“The police have detected in Malaga a new form of fraud committed through QR codes,” published the National Police last September on its Twitter profile. In recent weeks, the media have also echoed this warning for which you are asking us a lot.
Although the National Police in Malaga affirm to Maldita.es that they have not detected a specific case of these scams in the province or in Malaga capital, they indicate that they are aware that it is a practice that is carried out, which is why They have decided to alert the public and offer advice to avoid these scams as far as possible.
Therefore, we explain what practices cybercriminals could carry out and how you can avoid being a victim of fraud through QR codes.
National Police Alert
QR codes, those that are similar to bar codes but square, have existed for years, but they have undoubtedly experienced a boom in their use during the months of the coronavirus pandemic, when we have used them in restaurants, airports, etc. concert tickets, theaters, etc.
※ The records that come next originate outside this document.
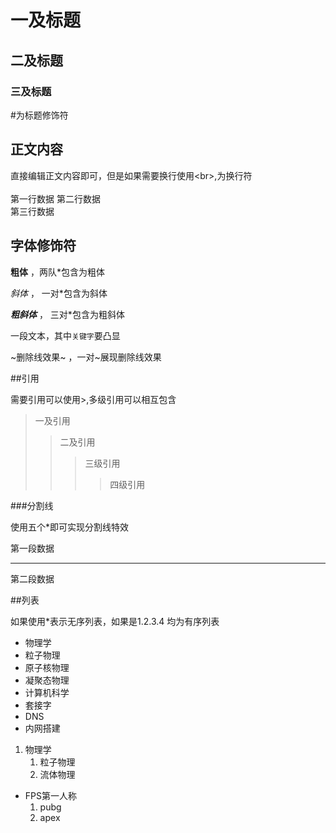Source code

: # 一及标题
## 二及标题
### 三及标题
\#为标题修饰符

## 正文内容

直接编辑正文内容即可，但是如果需要换行使用\<br\>,为换行符<br><br>
第一行数据
第二行数据<br>
第三行数据<br>

## 字体修饰符

**粗体** ，两队\*包含为粗体

*斜体* ， 一对\*包含为斜体

***粗斜体*** ， 三对\*包含为粗斜体

一段文本，其中`关键字`要凸显

~删除线效果~ ，一对\~展现删除线效果

##引用

需要引用可以使用\>,多级引用可以相互包含

>一及引用
>>二及引用
>>>三级引用
>>>>四级引用

###分割线

使用五个\*即可实现分割线特效

第一段数据

*****

第二段数据

##列表

如果使用\*表示无序列表，如果是1.2.3.4 均为有序列表

* 物理学
 * 粒子物理
 * 原子核物理
 * 凝聚态物理
* 计算机科学
 * 套接字
 * DNS
 * 内网搭建

1. 物理学
   1. 粒子物理
   2. 流体物理

* FPS第一人称
   1. pubg
   2. apex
As we have mentioned, the National Police in Malaga have warned that it is possible to carry out scams through the scanning of these codes. As our damn Miguel Calvo, an expert in cybersecurity and privacy , explained , this type of code is one of the possible entries of malicious programs to our devices.
The National Institute of Cybersecurity (INCIBE) lists the risks to which we can expose ourselves when scanning a QR: possible cases of phishing , the technique that tries to get hold of our personal, bank or money data; the download of malware or malicious code injection; and qrljacking or session hijacking.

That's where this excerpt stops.